JAR – Exatamente. Falta informação e educação em relação ao próprio conceito do que é lastro, que está diretamente ligado à escassez. Por que o ouro é um lastro natural? Porque ele tem propriedades físicas e químicas que o tornam naturalmente escasso. Ele era utilizado como ferramenta para limitar a quantidade de dinheiro circulando na economia e evitar inflação. Com o fim do padrão ouro em 1971, não existe mais moeda fiduciária com lastro. Então, é importante entender isso. Quando percebemos que não existe lastro na moeda governamental, surge uma nova classe de ativos que, de forma descentralizada e matemática, tenta definir essa limitação e resolver o problema do gasto duplo. A internet trouxe a revolução da informação, que hoje circula em tempo real e é acessível a todos. Depois, veio a interação através das redes sociais. Mas a Web3, que é uma internet descentralizada, permite uma revolução não só da informação, mas também de valor. Com o advento do blockchain, que começou com o Bitcoin, surge toda essa metodologia de registro de títulos de propriedade.

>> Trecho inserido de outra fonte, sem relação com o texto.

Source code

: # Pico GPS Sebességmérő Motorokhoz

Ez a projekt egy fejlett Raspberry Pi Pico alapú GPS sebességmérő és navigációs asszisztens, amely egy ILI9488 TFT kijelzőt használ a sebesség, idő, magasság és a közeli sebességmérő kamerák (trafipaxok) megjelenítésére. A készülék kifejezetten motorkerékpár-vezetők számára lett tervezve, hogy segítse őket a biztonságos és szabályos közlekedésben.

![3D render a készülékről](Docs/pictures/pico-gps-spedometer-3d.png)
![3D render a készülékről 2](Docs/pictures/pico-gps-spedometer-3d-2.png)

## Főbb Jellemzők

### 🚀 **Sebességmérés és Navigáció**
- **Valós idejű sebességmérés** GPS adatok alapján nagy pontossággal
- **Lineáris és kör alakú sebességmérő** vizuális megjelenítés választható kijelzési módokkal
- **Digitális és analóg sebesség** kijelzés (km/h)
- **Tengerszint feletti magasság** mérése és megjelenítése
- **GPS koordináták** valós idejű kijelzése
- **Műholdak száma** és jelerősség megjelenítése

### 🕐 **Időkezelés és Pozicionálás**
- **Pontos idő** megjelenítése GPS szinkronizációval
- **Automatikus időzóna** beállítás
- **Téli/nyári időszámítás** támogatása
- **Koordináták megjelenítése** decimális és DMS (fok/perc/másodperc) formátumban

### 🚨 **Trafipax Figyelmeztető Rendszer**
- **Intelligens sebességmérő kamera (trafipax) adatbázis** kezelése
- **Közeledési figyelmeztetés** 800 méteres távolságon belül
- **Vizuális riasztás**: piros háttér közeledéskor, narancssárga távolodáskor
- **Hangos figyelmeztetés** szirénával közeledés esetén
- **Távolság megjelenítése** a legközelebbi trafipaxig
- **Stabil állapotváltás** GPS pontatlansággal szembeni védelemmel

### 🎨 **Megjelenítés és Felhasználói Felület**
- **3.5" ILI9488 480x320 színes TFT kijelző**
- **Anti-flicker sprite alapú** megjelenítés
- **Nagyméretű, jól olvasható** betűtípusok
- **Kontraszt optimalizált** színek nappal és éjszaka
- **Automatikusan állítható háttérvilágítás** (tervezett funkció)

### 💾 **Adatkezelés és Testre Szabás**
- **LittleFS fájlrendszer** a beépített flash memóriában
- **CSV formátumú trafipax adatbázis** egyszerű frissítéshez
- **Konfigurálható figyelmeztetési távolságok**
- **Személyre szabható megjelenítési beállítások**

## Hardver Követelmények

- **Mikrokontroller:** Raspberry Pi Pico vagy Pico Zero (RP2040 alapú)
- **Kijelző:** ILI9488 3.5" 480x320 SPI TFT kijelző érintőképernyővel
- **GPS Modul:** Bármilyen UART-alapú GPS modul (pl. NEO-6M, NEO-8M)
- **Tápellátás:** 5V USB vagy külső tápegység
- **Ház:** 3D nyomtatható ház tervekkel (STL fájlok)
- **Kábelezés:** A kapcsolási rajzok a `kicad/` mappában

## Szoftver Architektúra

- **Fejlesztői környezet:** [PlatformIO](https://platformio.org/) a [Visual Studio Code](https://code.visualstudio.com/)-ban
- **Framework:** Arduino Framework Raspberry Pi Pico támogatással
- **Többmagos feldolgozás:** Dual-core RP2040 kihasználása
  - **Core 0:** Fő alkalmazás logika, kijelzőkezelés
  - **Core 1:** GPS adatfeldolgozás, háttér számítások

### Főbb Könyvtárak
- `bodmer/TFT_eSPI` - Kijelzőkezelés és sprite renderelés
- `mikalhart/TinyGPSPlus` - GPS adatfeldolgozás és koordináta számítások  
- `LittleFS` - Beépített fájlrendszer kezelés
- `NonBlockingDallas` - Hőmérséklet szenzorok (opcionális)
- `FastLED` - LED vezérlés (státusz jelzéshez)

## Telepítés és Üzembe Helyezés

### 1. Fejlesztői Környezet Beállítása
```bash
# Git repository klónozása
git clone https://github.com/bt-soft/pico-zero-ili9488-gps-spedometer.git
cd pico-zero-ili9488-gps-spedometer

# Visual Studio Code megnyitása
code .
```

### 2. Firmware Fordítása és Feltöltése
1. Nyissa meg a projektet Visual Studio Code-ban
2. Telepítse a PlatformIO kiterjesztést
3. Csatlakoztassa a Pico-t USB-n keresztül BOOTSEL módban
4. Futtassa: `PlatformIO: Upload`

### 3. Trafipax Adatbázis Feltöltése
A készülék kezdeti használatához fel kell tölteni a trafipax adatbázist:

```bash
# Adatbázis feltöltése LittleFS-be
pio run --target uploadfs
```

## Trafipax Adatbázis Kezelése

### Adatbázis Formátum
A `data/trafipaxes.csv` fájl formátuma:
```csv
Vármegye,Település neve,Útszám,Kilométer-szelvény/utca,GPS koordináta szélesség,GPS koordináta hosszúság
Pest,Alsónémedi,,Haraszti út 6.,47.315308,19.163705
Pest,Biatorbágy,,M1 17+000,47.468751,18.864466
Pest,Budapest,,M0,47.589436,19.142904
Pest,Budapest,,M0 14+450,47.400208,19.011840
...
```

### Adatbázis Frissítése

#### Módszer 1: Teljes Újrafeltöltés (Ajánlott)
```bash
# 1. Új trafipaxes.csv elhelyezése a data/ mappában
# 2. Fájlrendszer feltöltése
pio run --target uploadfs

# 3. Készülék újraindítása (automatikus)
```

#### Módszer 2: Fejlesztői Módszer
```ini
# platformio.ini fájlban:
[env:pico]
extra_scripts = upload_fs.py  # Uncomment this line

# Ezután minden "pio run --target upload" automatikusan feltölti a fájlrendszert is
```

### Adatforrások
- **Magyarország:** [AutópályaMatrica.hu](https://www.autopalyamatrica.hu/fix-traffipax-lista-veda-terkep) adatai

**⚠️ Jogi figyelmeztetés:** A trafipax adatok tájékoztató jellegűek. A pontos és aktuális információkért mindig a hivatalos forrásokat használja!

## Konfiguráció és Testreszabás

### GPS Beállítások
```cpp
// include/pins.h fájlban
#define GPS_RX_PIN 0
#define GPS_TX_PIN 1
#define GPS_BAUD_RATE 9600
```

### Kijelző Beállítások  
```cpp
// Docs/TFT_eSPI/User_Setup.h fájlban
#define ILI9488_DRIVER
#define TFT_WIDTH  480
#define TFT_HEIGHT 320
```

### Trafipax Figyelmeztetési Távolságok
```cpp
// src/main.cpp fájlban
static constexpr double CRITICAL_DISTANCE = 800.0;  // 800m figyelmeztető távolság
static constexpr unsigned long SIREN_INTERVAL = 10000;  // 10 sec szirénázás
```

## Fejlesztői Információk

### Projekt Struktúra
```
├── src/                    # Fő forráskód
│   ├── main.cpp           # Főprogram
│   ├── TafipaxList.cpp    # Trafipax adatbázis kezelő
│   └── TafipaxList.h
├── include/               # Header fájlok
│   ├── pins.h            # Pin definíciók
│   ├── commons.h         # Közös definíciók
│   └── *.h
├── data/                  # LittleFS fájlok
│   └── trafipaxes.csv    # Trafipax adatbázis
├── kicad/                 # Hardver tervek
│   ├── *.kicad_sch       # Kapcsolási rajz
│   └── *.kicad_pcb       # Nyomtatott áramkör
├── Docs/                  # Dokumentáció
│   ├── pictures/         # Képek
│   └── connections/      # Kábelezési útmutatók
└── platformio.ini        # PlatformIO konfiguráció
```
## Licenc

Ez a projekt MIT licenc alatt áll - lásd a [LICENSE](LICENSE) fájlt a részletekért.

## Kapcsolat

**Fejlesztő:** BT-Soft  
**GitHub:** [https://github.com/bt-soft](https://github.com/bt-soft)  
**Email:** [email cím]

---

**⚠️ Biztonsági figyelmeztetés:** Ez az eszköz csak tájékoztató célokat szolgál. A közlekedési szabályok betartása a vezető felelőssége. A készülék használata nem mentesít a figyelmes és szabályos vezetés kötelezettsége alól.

JM – E aí vem o apelo do Bitcoin, especialmente para as novas gerações. Elas exploram muito as novidades, gostam da descentralização e repensam formas de crédito, investimento e controle do dinheiro.
JAR – Estamos saindo da revolução da informação para uma revolução de valor, de forma descentralizada. Vamos começar a confiar mais em softwares, pois as regras do jogo são claras desde o início. É incrível pensar que confiamos mais no software do que nas pessoas, pois os humanos têm interesses pessoais, vieses e lobbies. Isso não significa que um banco central ou um Copom esteja tomando a melhor decisão para a sociedade. É uma mudança significativa e interessante.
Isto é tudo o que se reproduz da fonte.